A person that continually endulges in any one thing will become bored at a certain point.
Normal people having normal sex at normal frequencies can't begin to fathom how that can apply to sex... but if Charlie Sheen were to tell you the amount of people he has had sex with you would likely just assume he is lying. People that have sex with dozens of people in a lifetime cannot really grasp the idea of a person having sex with hundreds of people, or a select few like Wilt Chamberlain reaching thousands.
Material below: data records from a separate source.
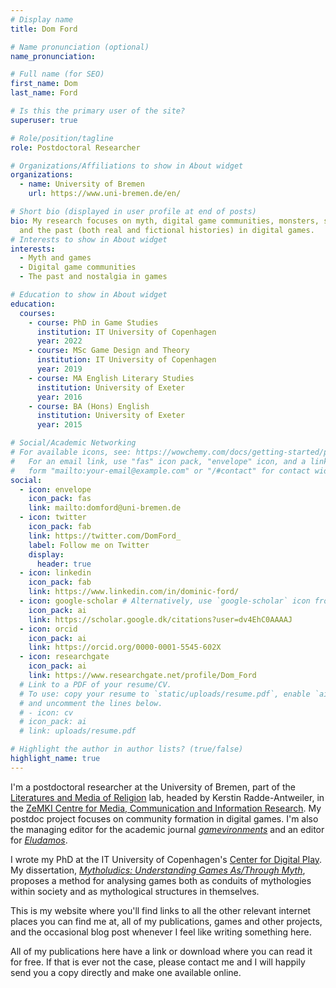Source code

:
 ```yaml
---
# Display name
title: Dom Ford

# Name pronunciation (optional)
name_pronunciation:

# Full name (for SEO)
first_name: Dom
last_name: Ford

# Is this the primary user of the site?
superuser: true

# Role/position/tagline
role: Postdoctoral Researcher

# Organizations/Affiliations to show in About widget
organizations:
  - name: University of Bremen
    url: https://www.uni-bremen.de/en/

# Short bio (displayed in user profile at end of posts)
bio: My research focuses on myth, digital game communities, monsters, spatiality and the representation and depiction of history
  and the past (both real and fictional histories) in digital games.
# Interests to show in About widget
interests:
  - Myth and games
  - Digital game communities
  - The past and nostalgia in games

# Education to show in About widget
education:
  courses:
    - course: PhD in Game Studies
      institution: IT University of Copenhagen
      year: 2022
    - course: MSc Game Design and Theory
      institution: IT University of Copenhagen
      year: 2019
    - course: MA English Literary Studies
      institution: University of Exeter
      year: 2016
    - course: BA (Hons) English
      institution: University of Exeter
      year: 2015

# Social/Academic Networking
# For available icons, see: https://wowchemy.com/docs/getting-started/page-builder/#icons
#   For an email link, use "fas" icon pack, "envelope" icon, and a link in the
#   form "mailto:your-email@example.com" or "/#contact" for contact widget.
social:
  - icon: envelope
    icon_pack: fas
    link: mailto:domford@uni-bremen.de
  - icon: twitter
    icon_pack: fab
    link: https://twitter.com/DomFord_
    label: Follow me on Twitter
    display:
      header: true
  - icon: linkedin
    icon_pack: fab
    link: https://www.linkedin.com/in/dominic-ford/
  - icon: google-scholar # Alternatively, use `google-scholar` icon from `ai` icon pack
    icon_pack: ai
    link: https://scholar.google.dk/citations?user=dv4EhC0AAAAJ
  - icon: orcid
    icon_pack: ai
    link: https://orcid.org/0000-0001-5545-602X
  - icon: researchgate
    icon_pack: ai
    link: https://www.researchgate.net/profile/Dom_Ford
  # Link to a PDF of your resume/CV.
  # To use: copy your resume to `static/uploads/resume.pdf`, enable `ai` icons in `params.yaml`,
  # and uncomment the lines below.
  # - icon: cv
  # icon_pack: ai
  # link: uploads/resume.pdf

# Highlight the author in author lists? (true/false)
highlight_name: true
---
```


I'm a postdoctoral researcher at the University of Bremen, part of the [Literatures and Media of Religion](https://www.uni-bremen.de/en/religionswissenschaft/profile-research/literatures-and-media-of-religions) lab, headed by Kerstin Radde-Antweiler, in the [ZeMKI Centre for Media, Communication and Information Research](https://www.uni-bremen.de/en/zemki/). My postdoc project focuses on community formation in digital games. I'm also the managing editor for the academic journal *[gamevironments](https://journals.suub.uni-bremen.de/index.php/gamevironments/)* and an editor for *[Eludamos](https://eludamos.org/index.php/eludamos)*.

I wrote my PhD at the IT University of Copenhagen's [Center for Digital Play](https://digitalplay.itu.dk/). My dissertation, *[Mytholudics: Understanding Games As/Through Myth](https://domford.net/publication/ford-mytholudics-2022/)*, proposes a method for analysing games both as conduits of mythologies within society and as mythological structures in themselves.

This is my website where you'll find links to all the other relevant internet places you can find me at, all of my publications, games and other projects, and the occasional blog post whenever I feel like writing something here.

All of my publications here have a link or download where you can read it for free. If that is ever not the case, please contact me and I will happily send you a copy directly and make one available online.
By the time you have had sex with hundreds of women, the lines start getting fuzzy. Not because you can't still pull dimes, but rather because you don't want to pull dimes cause you've already done that over and over. You try fat women... young women... old women... races and combinations that don't neccessarily fit your type... but you just want to see what its like. Most try hookers at some point despite being able to get it for free, and you see weird behavioral patterns like Bill Cosby raping hoes when there are swarms of women that would of fukked Bill Cosby at any given point.
So if you continue down that road its highly likely you will do some gay shyt or some weird shyt or something or whatever else you can get your hands on because its an addiction and a fascination moreso than a literal desire or lust at that point.
What saved me from ending up like that is simply being unable to locate what I wanted and becoming celibate by accident in the process, which gave me the clarity to think and see the situation for what it was and remove myself from the jaws of the vice. But, I detest drugs. I don't even drink. So in hindsight, if I were high and drunk all the time I doubt that even with the added clarity of being celibate I likely would still have been on that path to ruin.
After fukking hundreds of women I became obsessed with fukking an Albino because I never had before. I looked for one on myspace (this was before facebook), craigslist (back before they took off all the sex stuff CL was the original backpage), in person, at shows, on the road, everywhere.... I was completely obsessed. I was turning down p*ssy left and right in the process, neglecting relationships, then after several weeks of starving myself of sex cause it wasn't what I wanted I was online calculating the distance from LA to Scottsdale Arizona)cause I had been talking to this Albino chick online and I had a litteral WTF moment where I was like
WTF AM I DOING???
But that was years ago and I am 100% fine now, so I doubt Charlie Sheen is gay he's probably just consumed by drugs and hedonism.
A sad way to be. If he stopped that lifestyle he'd just be a normal guy fukking normal chicks.
fukking hundreds of chicks is one thing, but he has HIV cause he was stupid. He was fukking hundreds of drug addicts.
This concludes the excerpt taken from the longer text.